His head felt weighted when he shook it. "No. You want to hurt. You did hurt. Me. Why?"

"Penance. So many people are dead because of what you did. The pain is your penance."

"I'm not a bad person. I'm a good man."

Someone had told him that once. Someone a lifetime ago, in a time when he was maybe a little lonely, but rarely in pain and surrounded always by people he hadn't even realized he'd grown to love until it was too late.

"A good man, who's caused terrible pain."


"You'll tell him that he himself is not bad, only the things he believes in and it will be a relief, because all he needs do is shed those beliefs and he can become someone good.

"Now the power is in his hands, only he can cast aside his wrongness, accept the truth we speak, the good we want to see done in this world, and the moment he does the pain ends."


He smeared a thick healing paste over the cut behind his ear, pressed a plaster to it and moved on to the next. All the while speaking in that quiet, steady tone. "But you're learning. Because you're smart and good. You can change."

He wanted to. Harry wanted that. "How?"

"By trusting me."


"It won't last. He'll recover his mind, heal from the pain and he'll go back to distrusting me as he's done from the start."

Pierce shook his head, infuriatingly confident. "His body will heal. But his mind, we'll leave that right where it is. He's just broken enough to be malleable, the right combination of words and he'll believe in anything."

"How is that done? Keeping him just broken enough?"

"You'll continue working with him for a while longer, build the relationship, that misguided trust in you. Meanwhile double his daily dosage of benzodiazepines, add half a milligram of scopolamine, and consider the addition of an opioid of some form."

"Fentanyl is always a winner," Gordon pitched in helpfully.

"What purpose does the opioid serve?"

"Something highly addictive to add just another crutch in which to make him dependent on you."

"We'll carry on for another few months, to make sure it really sticks, and then we put him in the chair."

The protests were immediate, he was willing to trust the mad scientists this far, but he'd seen the effects of the chair firsthand, putting the boy through it would result only in all of the time they'd put into him going to waste.

"No one but your soldier is built to survive the chair."

Before he'd perfected the curriculum for his more recalcitrant mages he'd tried the chair and been left with vegetables and corpses.

"You have too heavy a hand for such delicate work," Iravani said, seeing straight to the root of his doubts. "But we've spent decades perfecting this method."

"A few sessions of controlled voltage, spaced out over the course of a few weeks, and he'll survive with the functions we want intact.
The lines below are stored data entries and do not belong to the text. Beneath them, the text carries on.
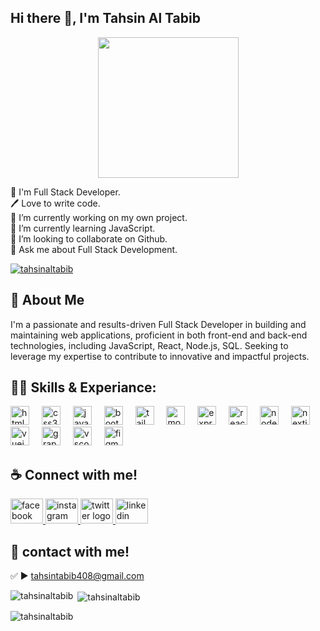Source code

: ## Hi there 👋, I'm Tahsin Al Tabib

<div align="center">
  <img height="225" src="https://media.licdn.com/dms/image/v2/D5616AQHP0U9l8YvNOQ/profile-displaybackgroundimage-shrink_350_1400/B56ZfJbYMXHoAY-/0/1751431088969?e=1756944000&v=beta&t=H151ViFNMX1ScX_JZbTzAMaHqvj04rcmMMda5jL8724"  />
</div>

<p align="left">👑 I'm Full Stack Developer.<br>🖊️ Love to write code.<br>🔭 I’m currently working on my own project.<br>🌱 I’m currently learning JavaScript.<br>👯 I’m looking to collaborate on Github.<br>💬 Ask me about Full Stack Development.</p>


<p align="left"> <a href="https://x.com/tahsinaltabib" target="blank"><img src="https://img.shields.io/twitter/follow/tahsinaltabib?logo=twitter&style=for-the-badge" alt="tahsinaltabib" /></a> </p>

## 🚀 About Me


<p align="left">I'm a passionate and results-driven Full Stack Developer in building and maintaining web applications, proficient in both front-end and back-end technologies, including JavaScript, React, Node.js, SQL. Seeking to leverage my expertise to contribute to innovative and impactful projects.</p>

## 👨‍💻 Skills & Experiance:

<div align="left">
  <img src="https://cdn.jsdelivr.net/gh/devicons/devicon/icons/html5/html5-original.svg" height="30" alt="html5 logo"  />
  <img width="12" />
  <img src="https://cdn.jsdelivr.net/gh/devicons/devicon/icons/css3/css3-original.svg" height="30" alt="css3 logo"  />
  <img width="12" />
  <img src="https://cdn.jsdelivr.net/gh/devicons/devicon/icons/javascript/javascript-original.svg" height="30" alt="javascript logo"  />
  <img width="12" />
  <img src="https://cdn.jsdelivr.net/gh/devicons/devicon/icons/bootstrap/bootstrap-original.svg" height="30" alt="bootstrap logo"  />
  <img width="12" />
  <img src="https://cdn.jsdelivr.net/gh/devicons/devicon/icons/tailwindcss/tailwindcss-original-wordmark.svg" height="30" alt="tailwindcss logo"  />
  <img width="12" />
  <img src="https://cdn.jsdelivr.net/gh/devicons/devicon/icons/mongodb/mongodb-original.svg" height="30" alt="mongodb logo"  />
  <img width="12" />
  <img src="https://cdn.jsdelivr.net/gh/devicons/devicon/icons/express/express-original.svg" height="30" alt="express logo"  />
  <img width="12" />
  <img src="https://cdn.jsdelivr.net/gh/devicons/devicon/icons/react/react-original.svg" height="30" alt="react logo"  />
  <img width="12" />
  <img src="https://cdn.jsdelivr.net/gh/devicons/devicon/icons/nodejs/nodejs-original.svg" height="30" alt="nodejs logo"  />
  <img width="12" />
  <img src="https://cdn.jsdelivr.net/gh/devicons/devicon/icons/nextjs/nextjs-original.svg" height="30" alt="nextjs logo"  />
  <img width="12" />
  <img src="https://cdn.jsdelivr.net/gh/devicons/devicon/icons/vuejs/vuejs-original.svg" height="30" alt="vuejs logo"  />
  <img width="12" />
  <img src="https://cdn.jsdelivr.net/gh/devicons/devicon/icons/graphql/graphql-plain.svg" height="30" alt="graphql logo"  />
  <img width="12" />
  <img src="https://cdn.jsdelivr.net/gh/devicons/devicon/icons/vscode/vscode-original.svg" height="30" alt="vscode logo"  />
  <img width="12" />
  <img src="https://cdn.jsdelivr.net/gh/devicons/devicon/icons/figma/figma-original.svg" height="30" alt="figma logo"  />
</div>

## ☕ Connect with me!

<div align="left">
  <a href="https://www.facebook.com/tahsinaltabib.18" target="blank">
    <img src="https://raw.githubusercontent.com/maurodesouza/profile-readme-generator/master/src/assets/icons/social/facebook/default.svg" width="52" height="40" alt="facebook logo"  />
  </a>
  <a href="https://www.instagram.com/tahsinaltabib_18/" target="blank">
    <img src="https://raw.githubusercontent.com/maurodesouza/profile-readme-generator/master/src/assets/icons/social/instagram/default.svg" width="52" height="40" alt="instagram logo"  />
  </a>
  <a href="https://x.com/tahsinaltabib" target="blank">
    <img src="https://raw.githubusercontent.com/maurodesouza/profile-readme-generator/master/src/assets/icons/social/twitter/default.svg" width="52" height="40" alt="twitter logo"  />
  </a>
  <a href="https://www.linkedin.com/in/tahsin-al-tabib-46734929b/" target="blank">
    <img src="https://raw.githubusercontent.com/maurodesouza/profile-readme-generator/master/src/assets/icons/social/linkedin/default.svg" width="52" height="40" alt="linkedin logo"  />
  </a>
</div>

## 📧 contact with me! 
✅  ► tahsintabib408@gmail.com

<p><img align="left" src="https://github-readme-stats.vercel.app/api/top-langs?username=tahsinaltabib&show_icons=true&locale=en&layout=compact" alt="tahsinaltabib" /></p>

<p>&nbsp;<img align="center" src="https://github-readme-stats.vercel.app/api?username=tahsinaltabib&show_icons=true&locale=en" alt="tahsinaltabib" /></p>

<p><img align="center" src="https://github-readme-streak-stats.herokuapp.com/?user=tahsinaltabib&" alt="tahsinaltabib" /></p>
We're not looking to create the clean slate the asset was, your boy will retain his own mind and that bit of humanity we could never regain from the asset, but he will be wholly and unshakably loyal to you.

"The chair will muddle up his short term memories, events of the past year or two at most; he'll remember the pain the dark the terror but he won't remember who subjected it to him. He'll remember your kindness, your guidance, his adoration for you and all you stand for, but not that it was you who ordered his remaking."


Strucker said to trust him and he wanted to, he really did.

The baron was the only kindness he knew, he was gentle with him, cleaned his wounds, and when he was with him there was no pain. But he hadn't forgotten who the man was, what he stood for, what he did and was doing. He was HYDRA and HYDRA was a bad mix of Grindelwald's terrifying military cunning and Voldemort's remorseless culling of those considered lesser. They were the absolute worst of the two dark lords with motives that weren't near as clear.

Even if they hadn't been holding him hostage, torturing him for the past however long and experimenting and stealing from even longer before that, he'd seen the atrocities they took part in during his time with Steve, all in the name of the betterment of human kind. The greater good. And the last time he'd trusted a man who lived by such a creed he'd ended up uniting the artifacts that put him on the road to this miserable existence.

He'd trusted Dumbledore wholly, took on the man's ideals as his own and held him up as the symbol of what was good and just and right, and because of it thousands were dead. Maybe not directly by his hand, but undeniably because of him. Being asked to do so again, to trust a man whose words were so pretty and persuasive but who's actions were more horrible than even those of the dark lord who resembled more monster than human by the end, was terrifying.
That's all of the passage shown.